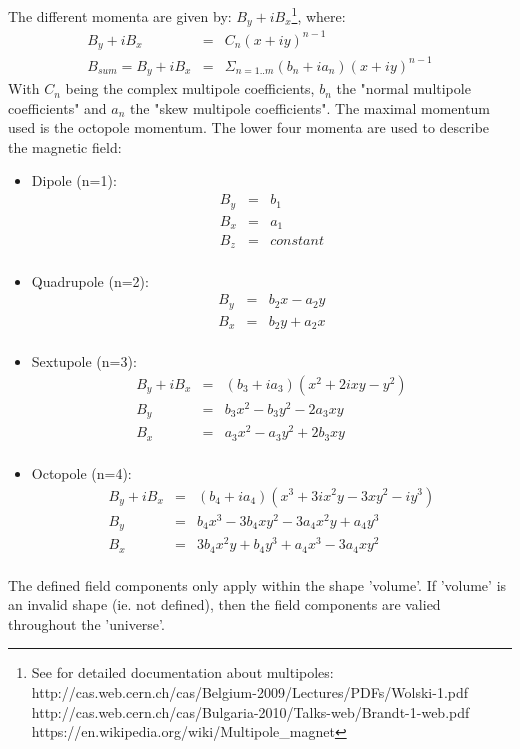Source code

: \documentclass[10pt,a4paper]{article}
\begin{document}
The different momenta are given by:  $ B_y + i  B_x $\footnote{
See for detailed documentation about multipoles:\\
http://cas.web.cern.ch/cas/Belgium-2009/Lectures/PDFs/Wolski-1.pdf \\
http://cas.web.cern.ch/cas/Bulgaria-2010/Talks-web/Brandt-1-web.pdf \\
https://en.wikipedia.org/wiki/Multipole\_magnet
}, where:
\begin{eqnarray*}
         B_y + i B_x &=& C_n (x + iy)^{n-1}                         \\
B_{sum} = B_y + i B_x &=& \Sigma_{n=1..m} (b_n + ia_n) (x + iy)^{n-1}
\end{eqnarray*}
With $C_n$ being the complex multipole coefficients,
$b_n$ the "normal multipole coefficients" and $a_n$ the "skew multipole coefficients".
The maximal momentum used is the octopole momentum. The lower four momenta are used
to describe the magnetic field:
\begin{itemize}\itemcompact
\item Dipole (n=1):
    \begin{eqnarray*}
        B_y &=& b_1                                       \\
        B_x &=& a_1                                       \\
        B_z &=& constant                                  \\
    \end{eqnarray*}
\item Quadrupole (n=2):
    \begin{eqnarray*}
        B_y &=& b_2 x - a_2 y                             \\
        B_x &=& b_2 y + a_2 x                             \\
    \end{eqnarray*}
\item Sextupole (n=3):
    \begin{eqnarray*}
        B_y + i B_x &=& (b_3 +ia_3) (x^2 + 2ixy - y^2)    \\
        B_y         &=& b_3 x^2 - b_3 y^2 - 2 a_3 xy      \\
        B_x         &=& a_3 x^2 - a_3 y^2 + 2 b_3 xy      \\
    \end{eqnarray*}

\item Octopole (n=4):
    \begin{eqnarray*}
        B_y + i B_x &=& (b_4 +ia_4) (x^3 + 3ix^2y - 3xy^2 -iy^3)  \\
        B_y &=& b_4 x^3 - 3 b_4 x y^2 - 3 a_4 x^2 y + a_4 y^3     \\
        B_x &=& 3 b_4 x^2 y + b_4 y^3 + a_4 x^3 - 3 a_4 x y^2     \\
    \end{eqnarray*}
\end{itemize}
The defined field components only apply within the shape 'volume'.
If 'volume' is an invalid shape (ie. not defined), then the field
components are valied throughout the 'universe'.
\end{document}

Your goal:
Would you give the number of lines in this listing that include "cern"? Only the number, please.

Answer section:
2